Wrapped in a white robe and surrounded by clouds of rising steam, Jeremy Sisto keeps adjusting his underwear. He's filming a scene in the sauna of the Chatswin Country Club, where his Suburgatory character, George, so desperately wants to fit in, but the director isn't happy with how Sisto's boxers keep peeking out. "The steam room — where all the secrets happen," Sisto says with a laugh.
It's no secret the ABC comedy is one of the fall's biggest breakouts, and his on-screen daughter, Jane Levy, is quick to credit Sisto for its success. "Jeremy just has this presence," she says. "He's a presence-sucking monster — and he's also pretty funny."
Having tackled his share of dramatic roles in the past, the actor was ready for something lighter. "It's always a little scary because senses of humor vary so much," admits the 37-year-old. "But [I'm in] a unique position on this show because I get to ground it to a degree. So I try to play everything with a certain sense of reality."
That reality isn't a far reach. Growing up in Chicago, Sisto had a taste of the suburban life. "There was a period in high school when, for some reason, I decided that suburbanites were my enemies or my rivals in a way," says Sisto. But it wasn't all bad. "The first girl I kissed was a suburbanite," he says. "I was nervous, but she was really cool and kind of hard core. It rocked my world!"

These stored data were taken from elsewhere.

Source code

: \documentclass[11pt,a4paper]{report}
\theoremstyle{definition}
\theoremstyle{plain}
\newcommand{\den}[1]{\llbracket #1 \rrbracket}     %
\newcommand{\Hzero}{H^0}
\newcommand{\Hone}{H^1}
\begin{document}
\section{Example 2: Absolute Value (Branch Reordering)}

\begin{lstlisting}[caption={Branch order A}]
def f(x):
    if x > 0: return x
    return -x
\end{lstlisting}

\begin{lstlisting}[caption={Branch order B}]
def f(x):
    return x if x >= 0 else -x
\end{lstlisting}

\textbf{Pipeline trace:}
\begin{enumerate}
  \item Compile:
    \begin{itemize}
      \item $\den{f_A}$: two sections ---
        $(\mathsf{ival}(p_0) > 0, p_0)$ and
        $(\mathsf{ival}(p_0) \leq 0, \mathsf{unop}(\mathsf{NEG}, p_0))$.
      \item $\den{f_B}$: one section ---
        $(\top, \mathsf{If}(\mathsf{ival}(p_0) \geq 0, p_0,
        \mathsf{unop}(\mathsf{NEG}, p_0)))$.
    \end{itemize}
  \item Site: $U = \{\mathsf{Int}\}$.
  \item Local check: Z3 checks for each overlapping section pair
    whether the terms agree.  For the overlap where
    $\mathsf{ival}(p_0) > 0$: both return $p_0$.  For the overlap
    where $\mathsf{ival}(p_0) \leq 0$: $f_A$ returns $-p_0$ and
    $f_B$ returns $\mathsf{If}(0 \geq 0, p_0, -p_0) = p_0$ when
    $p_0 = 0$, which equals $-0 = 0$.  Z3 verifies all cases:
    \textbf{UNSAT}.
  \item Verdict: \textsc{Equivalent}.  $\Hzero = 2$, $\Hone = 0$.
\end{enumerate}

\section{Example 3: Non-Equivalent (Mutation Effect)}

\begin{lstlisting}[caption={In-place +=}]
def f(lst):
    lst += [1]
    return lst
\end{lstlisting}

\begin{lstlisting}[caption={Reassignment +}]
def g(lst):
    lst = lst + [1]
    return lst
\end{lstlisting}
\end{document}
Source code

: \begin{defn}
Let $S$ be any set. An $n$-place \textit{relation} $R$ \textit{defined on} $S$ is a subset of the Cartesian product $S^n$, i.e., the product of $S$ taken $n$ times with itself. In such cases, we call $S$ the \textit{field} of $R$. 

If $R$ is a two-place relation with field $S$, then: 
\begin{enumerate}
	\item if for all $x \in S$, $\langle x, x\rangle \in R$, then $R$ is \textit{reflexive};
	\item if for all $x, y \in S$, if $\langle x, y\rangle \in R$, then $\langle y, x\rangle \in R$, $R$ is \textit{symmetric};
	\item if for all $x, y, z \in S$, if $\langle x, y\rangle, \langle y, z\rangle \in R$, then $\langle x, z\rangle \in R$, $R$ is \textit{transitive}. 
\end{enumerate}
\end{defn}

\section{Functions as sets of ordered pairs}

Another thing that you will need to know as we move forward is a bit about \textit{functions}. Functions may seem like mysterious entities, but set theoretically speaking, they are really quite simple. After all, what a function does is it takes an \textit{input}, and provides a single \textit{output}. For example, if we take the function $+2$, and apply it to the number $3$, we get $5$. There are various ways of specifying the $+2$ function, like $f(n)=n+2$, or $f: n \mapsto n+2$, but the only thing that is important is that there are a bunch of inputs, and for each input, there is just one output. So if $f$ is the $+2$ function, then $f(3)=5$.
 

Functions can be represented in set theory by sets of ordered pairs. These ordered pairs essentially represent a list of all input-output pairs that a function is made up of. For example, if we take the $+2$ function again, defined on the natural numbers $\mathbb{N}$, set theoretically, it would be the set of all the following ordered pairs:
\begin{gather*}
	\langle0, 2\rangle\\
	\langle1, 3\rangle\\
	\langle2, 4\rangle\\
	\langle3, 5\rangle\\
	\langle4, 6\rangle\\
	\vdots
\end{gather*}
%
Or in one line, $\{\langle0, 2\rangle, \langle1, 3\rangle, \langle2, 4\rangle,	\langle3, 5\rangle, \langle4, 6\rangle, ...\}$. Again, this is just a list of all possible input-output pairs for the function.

At its heart, Suburgatory is about father-daughter relationships, an aspect that drew real-life father Sisto to the role. "Some of George's more prominent sides — be they positive or negative — come from a desire to really do well, in particular, by his daughter," says Sisto. "If I feel my child is being deprived of anything that could affect her progress as a person, then I become extremely neurotic and douse the situation with as much help as humanly possible."
One experience he's looking forward to sharing with his own daughter is introducing her to his old roles, including his iconic character, Elton, in 1995's Clueless. "It's a rare chance to be able to see your parent as a young person," says Sisto. "She will probably make fun of me."
Characters like Elton and George allow Sisto to explore a facet of acting he's eager to perfect: "So much comedy comes out of an earnest, deeply rooted need for one thing or another, trying to get it and caring so much that you lose your sense of self-awareness." Sisto pauses as he's called for another scene, throws his arms in the air and laughs. "I don't know where the f--- comedy comes from!" he exclaims, running back to set half-naked, bathrobe billowing in the wind.
Suburgatory airs Wednesdays at 8:30/7:30c on ABC.